━━ Source information

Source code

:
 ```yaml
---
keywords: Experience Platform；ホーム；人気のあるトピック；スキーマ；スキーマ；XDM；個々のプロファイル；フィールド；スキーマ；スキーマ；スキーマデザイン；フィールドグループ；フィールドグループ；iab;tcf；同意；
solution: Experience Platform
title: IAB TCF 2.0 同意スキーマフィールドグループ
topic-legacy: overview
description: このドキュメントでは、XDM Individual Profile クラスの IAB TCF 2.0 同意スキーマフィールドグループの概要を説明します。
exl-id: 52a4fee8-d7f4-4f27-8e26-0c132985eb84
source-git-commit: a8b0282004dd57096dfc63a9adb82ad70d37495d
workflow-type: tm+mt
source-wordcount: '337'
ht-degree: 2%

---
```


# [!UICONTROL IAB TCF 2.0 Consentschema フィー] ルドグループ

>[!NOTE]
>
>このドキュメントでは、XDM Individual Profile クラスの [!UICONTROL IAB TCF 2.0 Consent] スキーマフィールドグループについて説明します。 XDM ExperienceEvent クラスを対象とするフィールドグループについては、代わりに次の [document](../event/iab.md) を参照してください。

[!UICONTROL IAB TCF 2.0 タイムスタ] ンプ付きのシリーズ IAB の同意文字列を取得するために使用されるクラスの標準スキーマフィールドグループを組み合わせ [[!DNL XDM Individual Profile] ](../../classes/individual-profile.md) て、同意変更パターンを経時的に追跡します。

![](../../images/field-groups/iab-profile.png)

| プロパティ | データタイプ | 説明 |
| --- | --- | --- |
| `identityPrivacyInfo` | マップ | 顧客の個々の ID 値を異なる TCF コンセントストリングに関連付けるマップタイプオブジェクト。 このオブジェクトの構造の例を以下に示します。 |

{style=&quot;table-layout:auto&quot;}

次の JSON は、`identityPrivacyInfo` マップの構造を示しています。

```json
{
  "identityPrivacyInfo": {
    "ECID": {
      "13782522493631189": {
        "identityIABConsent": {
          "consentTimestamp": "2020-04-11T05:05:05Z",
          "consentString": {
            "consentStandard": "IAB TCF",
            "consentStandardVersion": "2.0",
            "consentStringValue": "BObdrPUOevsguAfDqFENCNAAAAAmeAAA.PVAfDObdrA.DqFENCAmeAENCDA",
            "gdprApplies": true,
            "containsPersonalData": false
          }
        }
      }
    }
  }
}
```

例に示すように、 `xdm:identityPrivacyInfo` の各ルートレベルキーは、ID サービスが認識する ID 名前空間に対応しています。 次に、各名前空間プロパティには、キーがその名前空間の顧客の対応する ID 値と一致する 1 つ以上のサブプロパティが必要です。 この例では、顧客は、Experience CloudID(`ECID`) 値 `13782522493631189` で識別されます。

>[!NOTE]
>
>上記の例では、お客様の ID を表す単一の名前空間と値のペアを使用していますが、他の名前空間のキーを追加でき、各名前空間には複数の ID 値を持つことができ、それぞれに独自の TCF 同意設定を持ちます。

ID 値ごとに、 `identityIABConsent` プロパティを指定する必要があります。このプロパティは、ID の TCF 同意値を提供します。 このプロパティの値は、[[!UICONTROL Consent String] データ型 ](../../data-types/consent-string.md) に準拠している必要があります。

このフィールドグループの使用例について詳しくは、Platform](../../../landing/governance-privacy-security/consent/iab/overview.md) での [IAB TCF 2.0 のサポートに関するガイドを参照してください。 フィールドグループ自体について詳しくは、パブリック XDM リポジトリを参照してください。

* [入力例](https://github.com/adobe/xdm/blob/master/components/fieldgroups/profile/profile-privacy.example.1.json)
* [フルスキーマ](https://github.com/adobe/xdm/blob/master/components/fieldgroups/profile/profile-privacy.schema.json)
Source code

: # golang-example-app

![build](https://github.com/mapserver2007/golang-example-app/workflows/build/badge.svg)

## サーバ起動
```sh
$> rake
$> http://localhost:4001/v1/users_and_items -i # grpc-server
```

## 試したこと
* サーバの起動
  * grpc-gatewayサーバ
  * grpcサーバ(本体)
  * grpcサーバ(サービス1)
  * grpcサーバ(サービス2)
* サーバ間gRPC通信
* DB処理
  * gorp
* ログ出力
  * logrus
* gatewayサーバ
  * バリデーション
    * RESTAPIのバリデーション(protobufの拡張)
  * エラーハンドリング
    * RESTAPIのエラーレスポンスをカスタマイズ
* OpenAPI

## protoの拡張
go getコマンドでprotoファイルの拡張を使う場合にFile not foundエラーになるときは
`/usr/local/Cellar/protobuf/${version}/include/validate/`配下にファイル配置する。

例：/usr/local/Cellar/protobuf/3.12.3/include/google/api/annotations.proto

━━━━

■ What to do ■
Scan the data above; copy every line where "fieldgroups" appears.

■ Solution to this exercise ■
* [入力例](https://github.com/adobe/xdm/blob/master/components/fieldgroups/profile/profile-privacy.example.1.json)
* [フルスキーマ](https://github.com/adobe/xdm/blob/master/components/fieldgroups/profile/profile-privacy.schema.json)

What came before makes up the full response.